Use R to create a table showing the average salary of males and females, who were placed. Review whether there is a gender gap in the data. In other words, observe whether the average salaries of males is higher than the average salaries of females in this dataset.

placed.df<-dilemma.df[which(dilemma.df$Placement_B==1),]
aggregate(placed.df$Salary~placed.df$Gender, FUN = mean)
##   placed.df$Gender placed.df$Salary
## 1                F         253068.0
## 2                M         284241.9

Clearly, there is a gender gap in the mean salaries.

Task 3c

Use R to run a t-test to test the following hypothesis: H1: The average salary of the male MBAs is higher than the average salary of female MBAs.

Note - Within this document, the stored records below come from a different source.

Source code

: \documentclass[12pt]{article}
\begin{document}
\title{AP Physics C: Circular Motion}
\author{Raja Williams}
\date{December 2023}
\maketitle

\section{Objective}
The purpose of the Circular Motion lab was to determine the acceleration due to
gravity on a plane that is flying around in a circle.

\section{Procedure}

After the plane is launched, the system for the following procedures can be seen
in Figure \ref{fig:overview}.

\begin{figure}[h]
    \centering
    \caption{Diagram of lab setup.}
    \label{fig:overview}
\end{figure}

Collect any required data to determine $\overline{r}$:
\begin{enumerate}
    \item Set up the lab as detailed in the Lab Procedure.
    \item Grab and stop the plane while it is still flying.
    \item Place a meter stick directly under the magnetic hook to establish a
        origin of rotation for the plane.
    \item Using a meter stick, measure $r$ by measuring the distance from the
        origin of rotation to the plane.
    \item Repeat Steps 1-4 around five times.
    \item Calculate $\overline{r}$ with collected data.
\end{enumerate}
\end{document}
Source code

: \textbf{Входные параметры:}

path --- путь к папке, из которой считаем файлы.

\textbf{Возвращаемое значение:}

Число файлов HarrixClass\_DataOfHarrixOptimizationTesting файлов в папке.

t.test(placed.df$Salary~placed.df$Gender,data = placed.df)
## 
##  Welch Two Sample t-test
## 
## data:  placed.df$Salary by placed.df$Gender
## t = -3.0757, df = 243.03, p-value = 0.00234
## alternative hypothesis: true difference in means is not equal to 0
## 95 percent confidence interval:
##  -51138.42 -11209.22
## sample estimates:
## mean in group F mean in group M 
##        253068.0        284241.9

Task 3d

  1. Submit your R code that creates a table showing the mean salary of males and females, who were placed.
placed.df<-dilemma.df[which(dilemma.df$Placement_B==1),]
aggregate(placed.df$Salary~placed.df$Gender, FUN = mean)
##   placed.df$Gender placed.df$Salary
## 1                F         253068.0
## 2                M         284241.9
  1. What is the average salary of male MBAs who were placed?

284241.9

  1. What is the average salary of female MBAs who were placed?

253068.0

  1. Submit R code to run a t-test for the Hypothesis “The average salary of the male MBAs is higher than the average salary of female MBAs.”
t.test(placed.df$Salary~placed.df$Gender,data = placed.df)
## 
##  Welch Two Sample t-test
## 
## data:  placed.df$Salary by placed.df$Gender
## t = -3.0757, df = 243.03, p-value = 0.00234
## alternative hypothesis: true difference in means is not equal to 0
## 95 percent confidence interval:
##  -51138.42 -11209.22
## sample estimates:
## mean in group F mean in group M 
##        253068.0        284241.9
  1. What is the p-value based on the t-test?

p-value = 0.00234

  1. Please interpret the meaning of the t-test, as applied to the average salaries of male and female MBAs.

Since p-value < 0.05, we would reject our null hypothesis. Thus, there’s significant difference between the means of our sample population i.e. it is true that the average salary of the male MBAs is higher than the average salary of female MBAs.